#### [EXERCISE MATERIALS]

+++

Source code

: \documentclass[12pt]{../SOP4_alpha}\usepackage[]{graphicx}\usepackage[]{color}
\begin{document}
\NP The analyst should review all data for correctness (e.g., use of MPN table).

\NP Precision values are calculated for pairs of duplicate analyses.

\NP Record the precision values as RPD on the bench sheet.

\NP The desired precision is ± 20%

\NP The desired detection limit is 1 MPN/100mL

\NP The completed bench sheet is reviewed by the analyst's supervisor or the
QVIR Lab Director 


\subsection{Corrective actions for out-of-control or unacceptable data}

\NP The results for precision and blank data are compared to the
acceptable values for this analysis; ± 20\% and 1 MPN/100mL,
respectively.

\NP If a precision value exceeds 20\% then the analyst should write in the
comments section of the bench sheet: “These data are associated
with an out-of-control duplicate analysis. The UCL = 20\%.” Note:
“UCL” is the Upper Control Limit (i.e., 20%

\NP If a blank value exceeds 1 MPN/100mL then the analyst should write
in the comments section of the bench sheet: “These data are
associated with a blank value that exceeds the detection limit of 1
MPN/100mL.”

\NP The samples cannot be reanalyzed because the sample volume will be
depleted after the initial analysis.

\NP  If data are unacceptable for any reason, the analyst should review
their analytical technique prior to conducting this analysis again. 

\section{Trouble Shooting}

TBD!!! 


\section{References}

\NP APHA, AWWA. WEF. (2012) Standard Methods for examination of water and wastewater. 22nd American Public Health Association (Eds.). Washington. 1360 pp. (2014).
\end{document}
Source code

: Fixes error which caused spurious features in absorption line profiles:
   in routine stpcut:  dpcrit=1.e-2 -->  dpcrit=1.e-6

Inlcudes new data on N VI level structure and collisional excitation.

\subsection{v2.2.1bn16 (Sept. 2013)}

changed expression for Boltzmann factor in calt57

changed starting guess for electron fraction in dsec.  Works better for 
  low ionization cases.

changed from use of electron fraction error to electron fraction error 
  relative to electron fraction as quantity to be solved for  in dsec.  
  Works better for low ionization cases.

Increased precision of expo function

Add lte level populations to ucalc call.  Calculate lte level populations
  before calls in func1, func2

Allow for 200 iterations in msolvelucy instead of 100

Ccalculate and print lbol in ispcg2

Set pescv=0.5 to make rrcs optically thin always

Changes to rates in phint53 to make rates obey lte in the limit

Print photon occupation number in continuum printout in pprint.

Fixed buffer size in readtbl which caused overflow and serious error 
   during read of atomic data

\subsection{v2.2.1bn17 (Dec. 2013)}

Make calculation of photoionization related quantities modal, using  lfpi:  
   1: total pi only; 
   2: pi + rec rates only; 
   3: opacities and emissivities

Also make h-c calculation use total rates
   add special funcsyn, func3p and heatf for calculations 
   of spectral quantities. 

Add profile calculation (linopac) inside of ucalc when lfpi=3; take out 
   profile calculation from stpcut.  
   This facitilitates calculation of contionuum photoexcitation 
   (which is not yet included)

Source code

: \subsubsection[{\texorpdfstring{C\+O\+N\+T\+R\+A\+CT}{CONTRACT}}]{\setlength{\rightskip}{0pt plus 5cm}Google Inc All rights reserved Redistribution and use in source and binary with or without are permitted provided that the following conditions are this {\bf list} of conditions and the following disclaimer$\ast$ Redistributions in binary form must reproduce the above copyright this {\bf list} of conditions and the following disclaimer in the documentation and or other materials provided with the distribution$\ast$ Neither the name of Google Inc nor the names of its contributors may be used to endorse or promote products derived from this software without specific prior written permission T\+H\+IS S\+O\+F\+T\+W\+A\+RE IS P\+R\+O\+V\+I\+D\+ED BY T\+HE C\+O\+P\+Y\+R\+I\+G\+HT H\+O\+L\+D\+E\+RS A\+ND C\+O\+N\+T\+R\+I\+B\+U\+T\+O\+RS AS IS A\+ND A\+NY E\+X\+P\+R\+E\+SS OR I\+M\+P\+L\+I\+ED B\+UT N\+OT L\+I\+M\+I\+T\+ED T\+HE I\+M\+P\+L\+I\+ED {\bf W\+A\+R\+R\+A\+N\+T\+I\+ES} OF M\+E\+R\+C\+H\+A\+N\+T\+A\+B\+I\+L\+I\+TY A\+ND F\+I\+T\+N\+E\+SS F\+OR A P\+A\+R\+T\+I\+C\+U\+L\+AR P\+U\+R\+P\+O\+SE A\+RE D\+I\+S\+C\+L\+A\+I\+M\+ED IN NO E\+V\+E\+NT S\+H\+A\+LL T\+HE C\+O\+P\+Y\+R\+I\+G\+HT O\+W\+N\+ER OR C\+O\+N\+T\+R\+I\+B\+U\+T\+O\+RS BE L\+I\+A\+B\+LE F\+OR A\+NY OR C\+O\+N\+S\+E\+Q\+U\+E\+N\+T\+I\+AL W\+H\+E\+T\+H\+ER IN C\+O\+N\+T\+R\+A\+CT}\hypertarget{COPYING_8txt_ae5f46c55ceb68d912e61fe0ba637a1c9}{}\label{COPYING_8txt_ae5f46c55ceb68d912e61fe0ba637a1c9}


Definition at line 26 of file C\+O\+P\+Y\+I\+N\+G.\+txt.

+++

#### [TASK REQUIREMENTS]
Please return the lines above that run from the line containing "actions for out-of-control" to the line containing "write in the", inclusive, exactly and with no other lines.

#### [RESPONSE BOX]
\subsection{Corrective actions for out-of-control or unacceptable data}

\NP The results for precision and blank data are compared to the
acceptable values for this analysis; ± 20\% and 1 MPN/100mL,
respectively.

\NP If a precision value exceeds 20\% then the analyst should write in the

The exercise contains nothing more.